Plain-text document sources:
# # #
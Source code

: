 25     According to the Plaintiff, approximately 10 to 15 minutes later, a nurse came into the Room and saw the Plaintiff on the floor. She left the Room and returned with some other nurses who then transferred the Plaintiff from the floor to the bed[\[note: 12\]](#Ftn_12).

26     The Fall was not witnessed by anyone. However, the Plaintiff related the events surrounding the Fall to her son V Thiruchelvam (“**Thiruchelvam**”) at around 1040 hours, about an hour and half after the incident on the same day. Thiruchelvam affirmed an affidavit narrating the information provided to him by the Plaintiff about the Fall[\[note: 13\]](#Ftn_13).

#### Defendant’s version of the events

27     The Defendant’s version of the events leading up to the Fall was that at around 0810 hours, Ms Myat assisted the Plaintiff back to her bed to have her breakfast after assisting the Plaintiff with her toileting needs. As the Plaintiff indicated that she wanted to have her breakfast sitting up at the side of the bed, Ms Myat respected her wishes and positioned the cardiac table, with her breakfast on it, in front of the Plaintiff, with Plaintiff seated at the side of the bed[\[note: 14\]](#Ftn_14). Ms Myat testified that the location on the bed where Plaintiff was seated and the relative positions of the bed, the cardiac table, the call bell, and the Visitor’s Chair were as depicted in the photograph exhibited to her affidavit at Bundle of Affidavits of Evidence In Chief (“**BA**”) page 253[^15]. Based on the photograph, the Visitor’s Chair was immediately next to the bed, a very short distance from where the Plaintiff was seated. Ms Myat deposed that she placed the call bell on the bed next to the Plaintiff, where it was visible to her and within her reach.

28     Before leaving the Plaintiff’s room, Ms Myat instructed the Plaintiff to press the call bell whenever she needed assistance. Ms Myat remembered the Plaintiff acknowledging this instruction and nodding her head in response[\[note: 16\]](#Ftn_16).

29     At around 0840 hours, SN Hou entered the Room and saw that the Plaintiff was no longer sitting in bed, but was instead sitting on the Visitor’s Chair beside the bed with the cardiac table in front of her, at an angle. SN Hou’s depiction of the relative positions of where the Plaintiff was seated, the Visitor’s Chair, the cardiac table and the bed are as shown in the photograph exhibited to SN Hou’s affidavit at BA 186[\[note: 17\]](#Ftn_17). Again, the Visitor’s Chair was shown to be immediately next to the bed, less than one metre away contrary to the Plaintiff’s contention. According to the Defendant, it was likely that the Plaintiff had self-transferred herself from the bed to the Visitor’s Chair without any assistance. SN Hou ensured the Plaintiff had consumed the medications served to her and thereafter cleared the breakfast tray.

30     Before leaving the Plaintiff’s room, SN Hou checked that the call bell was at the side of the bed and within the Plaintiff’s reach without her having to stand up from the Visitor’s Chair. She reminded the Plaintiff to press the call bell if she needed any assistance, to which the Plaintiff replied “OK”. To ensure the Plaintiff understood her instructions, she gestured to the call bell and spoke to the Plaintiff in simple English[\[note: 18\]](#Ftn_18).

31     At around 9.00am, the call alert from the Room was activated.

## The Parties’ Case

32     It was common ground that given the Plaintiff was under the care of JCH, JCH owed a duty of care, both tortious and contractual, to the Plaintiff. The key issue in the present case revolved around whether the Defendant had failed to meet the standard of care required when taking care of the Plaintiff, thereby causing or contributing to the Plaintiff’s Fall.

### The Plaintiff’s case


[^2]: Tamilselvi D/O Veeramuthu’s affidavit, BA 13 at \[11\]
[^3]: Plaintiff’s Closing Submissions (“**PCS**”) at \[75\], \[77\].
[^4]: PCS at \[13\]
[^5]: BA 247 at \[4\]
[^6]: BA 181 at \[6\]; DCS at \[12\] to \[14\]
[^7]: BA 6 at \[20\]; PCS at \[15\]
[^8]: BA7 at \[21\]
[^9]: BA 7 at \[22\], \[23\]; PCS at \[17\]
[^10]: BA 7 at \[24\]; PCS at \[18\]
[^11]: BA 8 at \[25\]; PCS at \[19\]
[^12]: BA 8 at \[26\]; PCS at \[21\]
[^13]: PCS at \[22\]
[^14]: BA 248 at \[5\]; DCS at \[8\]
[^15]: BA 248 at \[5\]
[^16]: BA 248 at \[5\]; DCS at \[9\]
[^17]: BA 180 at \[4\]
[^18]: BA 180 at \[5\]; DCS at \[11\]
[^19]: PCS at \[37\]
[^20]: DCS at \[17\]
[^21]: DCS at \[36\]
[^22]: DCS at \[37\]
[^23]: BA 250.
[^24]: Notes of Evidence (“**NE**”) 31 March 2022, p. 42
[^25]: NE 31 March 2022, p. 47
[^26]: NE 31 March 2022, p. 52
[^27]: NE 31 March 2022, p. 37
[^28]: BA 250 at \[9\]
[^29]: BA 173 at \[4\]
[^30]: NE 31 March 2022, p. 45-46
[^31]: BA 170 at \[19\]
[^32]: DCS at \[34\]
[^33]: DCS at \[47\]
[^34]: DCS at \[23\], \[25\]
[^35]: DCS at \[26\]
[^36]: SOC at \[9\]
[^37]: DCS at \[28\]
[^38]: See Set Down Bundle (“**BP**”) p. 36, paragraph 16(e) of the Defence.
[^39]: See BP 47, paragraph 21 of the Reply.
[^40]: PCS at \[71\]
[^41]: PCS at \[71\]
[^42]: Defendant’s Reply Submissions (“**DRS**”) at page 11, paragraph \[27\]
# # #
● **ACTION ITEM**
Set down the line that contains "[^32]: DCS at \[34\]" exactly. Do the same for each later line of the data, through the end, and add nothing.

● **EXERCISE SOLUTION**
[^32]: DCS at \[34\]
[^33]: DCS at \[47\]
[^34]: DCS at \[23\], \[25\]
[^35]: DCS at \[26\]
[^36]: SOC at \[9\]
[^37]: DCS at \[28\]
[^38]: See Set Down Bundle (“**BP**”) p. 36, paragraph 16(e) of the Defence.
[^39]: See BP 47, paragraph 21 of the Reply.
[^40]: PCS at \[71\]
[^41]: PCS at \[71\]
[^42]: Defendant’s Reply Submissions (“**DRS**”) at page 11, paragraph \[27\]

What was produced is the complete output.